(Stored data)
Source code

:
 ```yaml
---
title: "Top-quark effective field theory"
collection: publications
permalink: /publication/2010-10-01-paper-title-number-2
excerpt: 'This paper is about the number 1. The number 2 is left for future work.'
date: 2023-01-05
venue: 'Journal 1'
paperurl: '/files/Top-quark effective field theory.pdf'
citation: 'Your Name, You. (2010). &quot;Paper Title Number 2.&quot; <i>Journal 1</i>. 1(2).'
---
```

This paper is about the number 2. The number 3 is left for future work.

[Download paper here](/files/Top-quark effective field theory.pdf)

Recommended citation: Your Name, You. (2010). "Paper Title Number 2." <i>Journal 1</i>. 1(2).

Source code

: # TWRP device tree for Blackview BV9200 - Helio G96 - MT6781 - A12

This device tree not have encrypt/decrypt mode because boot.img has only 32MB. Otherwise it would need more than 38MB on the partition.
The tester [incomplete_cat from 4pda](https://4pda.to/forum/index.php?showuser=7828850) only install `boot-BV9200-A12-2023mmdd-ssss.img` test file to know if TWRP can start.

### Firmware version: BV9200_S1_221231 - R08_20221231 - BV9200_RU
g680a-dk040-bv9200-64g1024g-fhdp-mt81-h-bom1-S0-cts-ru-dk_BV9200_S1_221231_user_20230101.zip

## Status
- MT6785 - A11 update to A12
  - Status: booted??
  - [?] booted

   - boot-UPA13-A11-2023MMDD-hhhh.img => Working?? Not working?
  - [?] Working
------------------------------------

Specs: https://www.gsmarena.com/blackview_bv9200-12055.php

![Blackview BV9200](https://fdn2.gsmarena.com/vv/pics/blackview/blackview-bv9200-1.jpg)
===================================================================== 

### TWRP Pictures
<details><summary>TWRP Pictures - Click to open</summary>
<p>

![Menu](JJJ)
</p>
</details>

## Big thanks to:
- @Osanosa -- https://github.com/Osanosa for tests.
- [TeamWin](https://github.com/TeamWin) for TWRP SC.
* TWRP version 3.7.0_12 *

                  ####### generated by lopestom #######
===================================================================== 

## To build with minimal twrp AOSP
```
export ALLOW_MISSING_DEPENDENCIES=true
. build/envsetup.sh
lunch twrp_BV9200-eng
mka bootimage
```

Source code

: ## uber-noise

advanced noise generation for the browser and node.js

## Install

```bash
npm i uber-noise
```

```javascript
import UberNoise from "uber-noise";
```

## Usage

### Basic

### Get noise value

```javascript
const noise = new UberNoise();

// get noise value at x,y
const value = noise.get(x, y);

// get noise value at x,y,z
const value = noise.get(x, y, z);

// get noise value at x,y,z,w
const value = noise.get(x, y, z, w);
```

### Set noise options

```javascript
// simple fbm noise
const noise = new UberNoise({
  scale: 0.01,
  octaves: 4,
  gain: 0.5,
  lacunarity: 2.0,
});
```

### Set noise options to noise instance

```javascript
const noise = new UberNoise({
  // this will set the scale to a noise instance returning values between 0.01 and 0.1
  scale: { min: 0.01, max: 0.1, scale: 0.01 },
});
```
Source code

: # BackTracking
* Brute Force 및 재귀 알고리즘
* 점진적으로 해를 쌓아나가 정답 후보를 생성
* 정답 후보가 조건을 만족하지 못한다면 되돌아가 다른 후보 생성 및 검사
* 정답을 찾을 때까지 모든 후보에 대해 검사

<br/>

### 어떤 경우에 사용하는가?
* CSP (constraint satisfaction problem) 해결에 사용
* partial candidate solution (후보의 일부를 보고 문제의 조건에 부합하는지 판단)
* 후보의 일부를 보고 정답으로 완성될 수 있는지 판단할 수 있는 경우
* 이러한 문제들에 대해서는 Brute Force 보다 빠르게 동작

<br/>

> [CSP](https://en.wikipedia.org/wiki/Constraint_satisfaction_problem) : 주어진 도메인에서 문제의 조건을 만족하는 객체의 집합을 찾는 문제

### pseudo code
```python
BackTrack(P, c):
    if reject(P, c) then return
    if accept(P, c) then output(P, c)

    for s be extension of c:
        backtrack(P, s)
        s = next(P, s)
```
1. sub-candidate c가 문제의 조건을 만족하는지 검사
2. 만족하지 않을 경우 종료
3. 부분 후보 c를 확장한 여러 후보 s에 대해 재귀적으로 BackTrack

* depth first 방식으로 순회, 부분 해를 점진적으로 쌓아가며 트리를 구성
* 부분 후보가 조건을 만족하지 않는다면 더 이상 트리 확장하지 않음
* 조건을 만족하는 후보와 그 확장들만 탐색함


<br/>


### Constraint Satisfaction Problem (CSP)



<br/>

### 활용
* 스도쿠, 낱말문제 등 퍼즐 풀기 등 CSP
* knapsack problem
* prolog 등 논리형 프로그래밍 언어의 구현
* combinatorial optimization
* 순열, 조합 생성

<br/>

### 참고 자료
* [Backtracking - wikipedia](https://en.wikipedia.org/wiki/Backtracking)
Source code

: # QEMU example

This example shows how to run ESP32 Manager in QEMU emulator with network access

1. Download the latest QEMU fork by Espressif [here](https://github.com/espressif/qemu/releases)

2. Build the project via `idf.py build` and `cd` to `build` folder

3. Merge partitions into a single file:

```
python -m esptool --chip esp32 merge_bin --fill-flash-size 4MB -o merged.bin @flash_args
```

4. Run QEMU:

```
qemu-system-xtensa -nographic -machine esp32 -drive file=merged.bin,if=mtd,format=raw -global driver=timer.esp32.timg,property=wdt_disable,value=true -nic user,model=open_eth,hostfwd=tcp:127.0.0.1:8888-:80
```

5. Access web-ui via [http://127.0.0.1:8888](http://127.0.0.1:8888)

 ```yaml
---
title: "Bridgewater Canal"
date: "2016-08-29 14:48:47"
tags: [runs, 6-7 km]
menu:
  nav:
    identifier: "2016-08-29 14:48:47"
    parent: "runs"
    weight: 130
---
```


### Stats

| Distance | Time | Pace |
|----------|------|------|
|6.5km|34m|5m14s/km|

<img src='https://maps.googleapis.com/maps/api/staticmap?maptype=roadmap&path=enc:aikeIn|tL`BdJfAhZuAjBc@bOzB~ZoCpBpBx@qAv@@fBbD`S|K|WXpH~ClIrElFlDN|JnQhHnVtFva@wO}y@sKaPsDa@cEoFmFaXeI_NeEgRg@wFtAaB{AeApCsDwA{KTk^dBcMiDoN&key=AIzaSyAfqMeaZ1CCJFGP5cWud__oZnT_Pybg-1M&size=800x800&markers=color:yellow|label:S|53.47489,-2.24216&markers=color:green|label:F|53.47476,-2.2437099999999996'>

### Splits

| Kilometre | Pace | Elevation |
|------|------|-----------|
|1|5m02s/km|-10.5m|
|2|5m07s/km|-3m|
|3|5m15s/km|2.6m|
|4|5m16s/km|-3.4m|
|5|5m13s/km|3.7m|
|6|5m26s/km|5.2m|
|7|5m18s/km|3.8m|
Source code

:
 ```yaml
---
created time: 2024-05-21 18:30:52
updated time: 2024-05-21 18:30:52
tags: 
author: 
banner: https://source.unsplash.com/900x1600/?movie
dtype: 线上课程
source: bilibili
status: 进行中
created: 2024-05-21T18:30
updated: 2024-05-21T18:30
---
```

WHAT YOU ARE ASKED TO DO
Give the data again, exactly as it stands.

YOUR RESPONSE
Source code

:
 ```yaml
---
title: "Top-quark effective field theory"
collection: publications
permalink: /publication/2010-10-01-paper-title-number-2
excerpt: 'This paper is about the number 1. The number 2 is left for future work.'
date: 2023-01-05
venue: 'Journal 1'
paperurl: '/files/Top-quark effective field theory.pdf'
citation: 'Your Name, You. (2010). &quot;Paper Title Number 2.&quot; <i>Journal 1</i>. 1(2).'
---
```

This paper is about the number 2. The number 3 is left for future work.

[Download paper here](/files/Top-quark effective field theory.pdf)

Recommended citation: Your Name, You. (2010). "Paper Title Number 2." <i>Journal 1</i>. 1(2).

Source code

: # TWRP device tree for Blackview BV9200 - Helio G96 - MT6781 - A12

This device tree not have encrypt/decrypt mode because boot.img has only 32MB. Otherwise it would need more than 38MB on the partition.
The tester [incomplete_cat from 4pda](https://4pda.to/forum/index.php?showuser=7828850) only install `boot-BV9200-A12-2023mmdd-ssss.img` test file to know if TWRP can start.

### Firmware version: BV9200_S1_221231 - R08_20221231 - BV9200_RU
g680a-dk040-bv9200-64g1024g-fhdp-mt81-h-bom1-S0-cts-ru-dk_BV9200_S1_221231_user_20230101.zip

## Status
- MT6785 - A11 update to A12
  - Status: booted??
  - [?] booted

   - boot-UPA13-A11-2023MMDD-hhhh.img => Working?? Not working?
  - [?] Working
------------------------------------

Specs: https://www.gsmarena.com/blackview_bv9200-12055.php

![Blackview BV9200](https://fdn2.gsmarena.com/vv/pics/blackview/blackview-bv9200-1.jpg)
===================================================================== 

### TWRP Pictures
<details><summary>TWRP Pictures - Click to open</summary>
<p>

![Menu](JJJ)
</p>
</details>

## Big thanks to:
- @Osanosa -- https://github.com/Osanosa for tests.
- [TeamWin](https://github.com/TeamWin) for TWRP SC.
* TWRP version 3.7.0_12 *

                  ####### generated by lopestom #######
===================================================================== 

## To build with minimal twrp AOSP
```
export ALLOW_MISSING_DEPENDENCIES=true
. build/envsetup.sh
lunch twrp_BV9200-eng
mka bootimage
```

Source code

: ## uber-noise

advanced noise generation for the browser and node.js

## Install

```bash
npm i uber-noise
```

```javascript
import UberNoise from "uber-noise";
```

## Usage

### Basic

### Get noise value

```javascript
const noise = new UberNoise();

// get noise value at x,y
const value = noise.get(x, y);

// get noise value at x,y,z
const value = noise.get(x, y, z);

// get noise value at x,y,z,w
const value = noise.get(x, y, z, w);
```

### Set noise options

```javascript
// simple fbm noise
const noise = new UberNoise({
  scale: 0.01,
  octaves: 4,
  gain: 0.5,
  lacunarity: 2.0,
});
```

### Set noise options to noise instance

```javascript
const noise = new UberNoise({
  // this will set the scale to a noise instance returning values between 0.01 and 0.1
  scale: { min: 0.01, max: 0.1, scale: 0.01 },
});
```
Source code

: # BackTracking
* Brute Force 및 재귀 알고리즘
* 점진적으로 해를 쌓아나가 정답 후보를 생성
* 정답 후보가 조건을 만족하지 못한다면 되돌아가 다른 후보 생성 및 검사
* 정답을 찾을 때까지 모든 후보에 대해 검사

<br/>

### 어떤 경우에 사용하는가?
* CSP (constraint satisfaction problem) 해결에 사용
* partial candidate solution (후보의 일부를 보고 문제의 조건에 부합하는지 판단)
* 후보의 일부를 보고 정답으로 완성될 수 있는지 판단할 수 있는 경우
* 이러한 문제들에 대해서는 Brute Force 보다 빠르게 동작

<br/>

> [CSP](https://en.wikipedia.org/wiki/Constraint_satisfaction_problem) : 주어진 도메인에서 문제의 조건을 만족하는 객체의 집합을 찾는 문제

### pseudo code
```python
BackTrack(P, c):
    if reject(P, c) then return
    if accept(P, c) then output(P, c)

    for s be extension of c:
        backtrack(P, s)
        s = next(P, s)
```
1. sub-candidate c가 문제의 조건을 만족하는지 검사
2. 만족하지 않을 경우 종료
3. 부분 후보 c를 확장한 여러 후보 s에 대해 재귀적으로 BackTrack

* depth first 방식으로 순회, 부분 해를 점진적으로 쌓아가며 트리를 구성
* 부분 후보가 조건을 만족하지 않는다면 더 이상 트리 확장하지 않음
* 조건을 만족하는 후보와 그 확장들만 탐색함


<br/>


### Constraint Satisfaction Problem (CSP)



<br/>

### 활용
* 스도쿠, 낱말문제 등 퍼즐 풀기 등 CSP
* knapsack problem
* prolog 등 논리형 프로그래밍 언어의 구현
* combinatorial optimization
* 순열, 조합 생성

<br/>

### 참고 자료
* [Backtracking - wikipedia](https://en.wikipedia.org/wiki/Backtracking)
Source code

: # QEMU example

This example shows how to run ESP32 Manager in QEMU emulator with network access

1. Download the latest QEMU fork by Espressif [here](https://github.com/espressif/qemu/releases)

2. Build the project via `idf.py build` and `cd` to `build` folder

3. Merge partitions into a single file:

```
python -m esptool --chip esp32 merge_bin --fill-flash-size 4MB -o merged.bin @flash_args
```

4. Run QEMU:

```
qemu-system-xtensa -nographic -machine esp32 -drive file=merged.bin,if=mtd,format=raw -global driver=timer.esp32.timg,property=wdt_disable,value=true -nic user,model=open_eth,hostfwd=tcp:127.0.0.1:8888-:80
```

5. Access web-ui via [http://127.0.0.1:8888](http://127.0.0.1:8888)

 ```yaml
---
title: "Bridgewater Canal"
date: "2016-08-29 14:48:47"
tags: [runs, 6-7 km]
menu:
  nav:
    identifier: "2016-08-29 14:48:47"
    parent: "runs"
    weight: 130
---
```


### Stats

| Distance | Time | Pace |
|----------|------|------|
|6.5km|34m|5m14s/km|

<img src='https://maps.googleapis.com/maps/api/staticmap?maptype=roadmap&path=enc:aikeIn|tL`BdJfAhZuAjBc@bOzB~ZoCpBpBx@qAv@@fBbD`S|K|WXpH~ClIrElFlDN|JnQhHnVtFva@wO}y@sKaPsDa@cEoFmFaXeI_NeEgRg@wFtAaB{AeApCsDwA{KTk^dBcMiDoN&key=AIzaSyAfqMeaZ1CCJFGP5cWud__oZnT_Pybg-1M&size=800x800&markers=color:yellow|label:S|53.47489,-2.24216&markers=color:green|label:F|53.47476,-2.2437099999999996'>

### Splits

| Kilometre | Pace | Elevation |
|------|------|-----------|
|1|5m02s/km|-10.5m|
|2|5m07s/km|-3m|
|3|5m15s/km|2.6m|
|4|5m16s/km|-3.4m|
|5|5m13s/km|3.7m|
|6|5m26s/km|5.2m|
|7|5m18s/km|3.8m|
Source code

:
 ```yaml
---
created time: 2024-05-21 18:30:52
updated time: 2024-05-21 18:30:52
tags: 
author: 
banner: https://source.unsplash.com/900x1600/?movie
dtype: 线上课程
source: bilibili
status: 进行中
created: 2024-05-21T18:30
updated: 2024-05-21T18:30
---
```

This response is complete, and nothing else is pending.